• **Recorded data**:
★ ★ ★

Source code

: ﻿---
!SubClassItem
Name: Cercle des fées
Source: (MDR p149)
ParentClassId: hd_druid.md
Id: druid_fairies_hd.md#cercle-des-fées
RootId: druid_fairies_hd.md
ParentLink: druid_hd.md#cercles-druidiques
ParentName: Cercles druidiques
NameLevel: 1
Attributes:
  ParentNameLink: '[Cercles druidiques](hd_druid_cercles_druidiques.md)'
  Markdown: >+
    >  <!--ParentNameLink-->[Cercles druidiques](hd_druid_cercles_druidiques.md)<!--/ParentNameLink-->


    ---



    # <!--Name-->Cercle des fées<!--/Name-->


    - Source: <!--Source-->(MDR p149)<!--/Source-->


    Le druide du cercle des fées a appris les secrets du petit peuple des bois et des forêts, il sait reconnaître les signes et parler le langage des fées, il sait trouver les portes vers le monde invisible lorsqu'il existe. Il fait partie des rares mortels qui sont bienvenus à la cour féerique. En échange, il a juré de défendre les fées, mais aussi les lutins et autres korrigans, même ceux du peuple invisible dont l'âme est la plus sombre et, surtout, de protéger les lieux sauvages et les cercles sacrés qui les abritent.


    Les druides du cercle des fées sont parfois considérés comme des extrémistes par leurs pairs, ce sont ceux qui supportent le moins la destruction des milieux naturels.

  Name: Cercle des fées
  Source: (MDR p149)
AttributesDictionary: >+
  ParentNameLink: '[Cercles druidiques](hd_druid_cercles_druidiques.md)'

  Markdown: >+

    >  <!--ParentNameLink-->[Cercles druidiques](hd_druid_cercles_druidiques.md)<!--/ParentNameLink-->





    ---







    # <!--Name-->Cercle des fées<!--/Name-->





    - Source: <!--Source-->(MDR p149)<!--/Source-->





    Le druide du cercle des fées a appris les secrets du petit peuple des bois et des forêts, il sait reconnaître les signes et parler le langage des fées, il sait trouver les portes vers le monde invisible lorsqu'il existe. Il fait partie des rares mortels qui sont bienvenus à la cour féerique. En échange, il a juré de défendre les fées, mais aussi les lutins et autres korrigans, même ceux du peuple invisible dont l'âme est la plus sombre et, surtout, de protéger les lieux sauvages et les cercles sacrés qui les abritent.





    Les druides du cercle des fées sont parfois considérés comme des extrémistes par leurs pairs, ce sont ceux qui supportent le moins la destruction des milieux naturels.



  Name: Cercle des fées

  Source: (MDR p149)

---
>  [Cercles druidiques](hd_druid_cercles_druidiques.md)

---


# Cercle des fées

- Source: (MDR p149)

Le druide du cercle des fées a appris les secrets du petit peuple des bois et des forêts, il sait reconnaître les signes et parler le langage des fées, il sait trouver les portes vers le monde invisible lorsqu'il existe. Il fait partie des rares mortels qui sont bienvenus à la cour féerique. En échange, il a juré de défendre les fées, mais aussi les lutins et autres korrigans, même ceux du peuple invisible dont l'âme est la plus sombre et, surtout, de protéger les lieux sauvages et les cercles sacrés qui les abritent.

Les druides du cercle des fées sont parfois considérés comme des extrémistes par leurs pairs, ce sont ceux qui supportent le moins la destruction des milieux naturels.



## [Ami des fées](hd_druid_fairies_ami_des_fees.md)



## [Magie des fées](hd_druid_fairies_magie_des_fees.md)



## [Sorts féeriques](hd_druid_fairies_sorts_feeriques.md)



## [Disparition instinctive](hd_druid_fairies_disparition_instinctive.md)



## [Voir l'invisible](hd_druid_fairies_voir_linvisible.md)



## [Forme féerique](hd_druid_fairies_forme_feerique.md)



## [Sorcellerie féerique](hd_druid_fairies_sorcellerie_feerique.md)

★ ★ ★

• **Your instructions**: Write out the records. Leave nothing out and change nothing.

• **Result of the exercise**:
Source code

: ﻿---
!SubClassItem
Name: Cercle des fées
Source: (MDR p149)
ParentClassId: hd_druid.md
Id: druid_fairies_hd.md#cercle-des-fées
RootId: druid_fairies_hd.md
ParentLink: druid_hd.md#cercles-druidiques
ParentName: Cercles druidiques
NameLevel: 1
Attributes:
  ParentNameLink: '[Cercles druidiques](hd_druid_cercles_druidiques.md)'
  Markdown: >+
    >  <!--ParentNameLink-->[Cercles druidiques](hd_druid_cercles_druidiques.md)<!--/ParentNameLink-->


    ---



    # <!--Name-->Cercle des fées<!--/Name-->


    - Source: <!--Source-->(MDR p149)<!--/Source-->


    Le druide du cercle des fées a appris les secrets du petit peuple des bois et des forêts, il sait reconnaître les signes et parler le langage des fées, il sait trouver les portes vers le monde invisible lorsqu'il existe. Il fait partie des rares mortels qui sont bienvenus à la cour féerique. En échange, il a juré de défendre les fées, mais aussi les lutins et autres korrigans, même ceux du peuple invisible dont l'âme est la plus sombre et, surtout, de protéger les lieux sauvages et les cercles sacrés qui les abritent.


    Les druides du cercle des fées sont parfois considérés comme des extrémistes par leurs pairs, ce sont ceux qui supportent le moins la destruction des milieux naturels.

  Name: Cercle des fées
  Source: (MDR p149)
AttributesDictionary: >+
  ParentNameLink: '[Cercles druidiques](hd_druid_cercles_druidiques.md)'

  Markdown: >+

    >  <!--ParentNameLink-->[Cercles druidiques](hd_druid_cercles_druidiques.md)<!--/ParentNameLink-->





    ---







    # <!--Name-->Cercle des fées<!--/Name-->





    - Source: <!--Source-->(MDR p149)<!--/Source-->





    Le druide du cercle des fées a appris les secrets du petit peuple des bois et des forêts, il sait reconnaître les signes et parler le langage des fées, il sait trouver les portes vers le monde invisible lorsqu'il existe. Il fait partie des rares mortels qui sont bienvenus à la cour féerique. En échange, il a juré de défendre les fées, mais aussi les lutins et autres korrigans, même ceux du peuple invisible dont l'âme est la plus sombre et, surtout, de protéger les lieux sauvages et les cercles sacrés qui les abritent.





    Les druides du cercle des fées sont parfois considérés comme des extrémistes par leurs pairs, ce sont ceux qui supportent le moins la destruction des milieux naturels.



  Name: Cercle des fées

  Source: (MDR p149)

---
>  [Cercles druidiques](hd_druid_cercles_druidiques.md)

---


# Cercle des fées

- Source: (MDR p149)

Le druide du cercle des fées a appris les secrets du petit peuple des bois et des forêts, il sait reconnaître les signes et parler le langage des fées, il sait trouver les portes vers le monde invisible lorsqu'il existe. Il fait partie des rares mortels qui sont bienvenus à la cour féerique. En échange, il a juré de défendre les fées, mais aussi les lutins et autres korrigans, même ceux du peuple invisible dont l'âme est la plus sombre et, surtout, de protéger les lieux sauvages et les cercles sacrés qui les abritent.

Les druides du cercle des fées sont parfois considérés comme des extrémistes par leurs pairs, ce sont ceux qui supportent le moins la destruction des milieux naturels.



## [Ami des fées](hd_druid_fairies_ami_des_fees.md)



## [Magie des fées](hd_druid_fairies_magie_des_fees.md)



## [Sorts féeriques](hd_druid_fairies_sorts_feeriques.md)



## [Disparition instinctive](hd_druid_fairies_disparition_instinctive.md)



## [Voir l'invisible](hd_druid_fairies_voir_linvisible.md)



## [Forme féerique](hd_druid_fairies_forme_feerique.md)



## [Sorcellerie féerique](hd_druid_fairies_sorcellerie_feerique.md)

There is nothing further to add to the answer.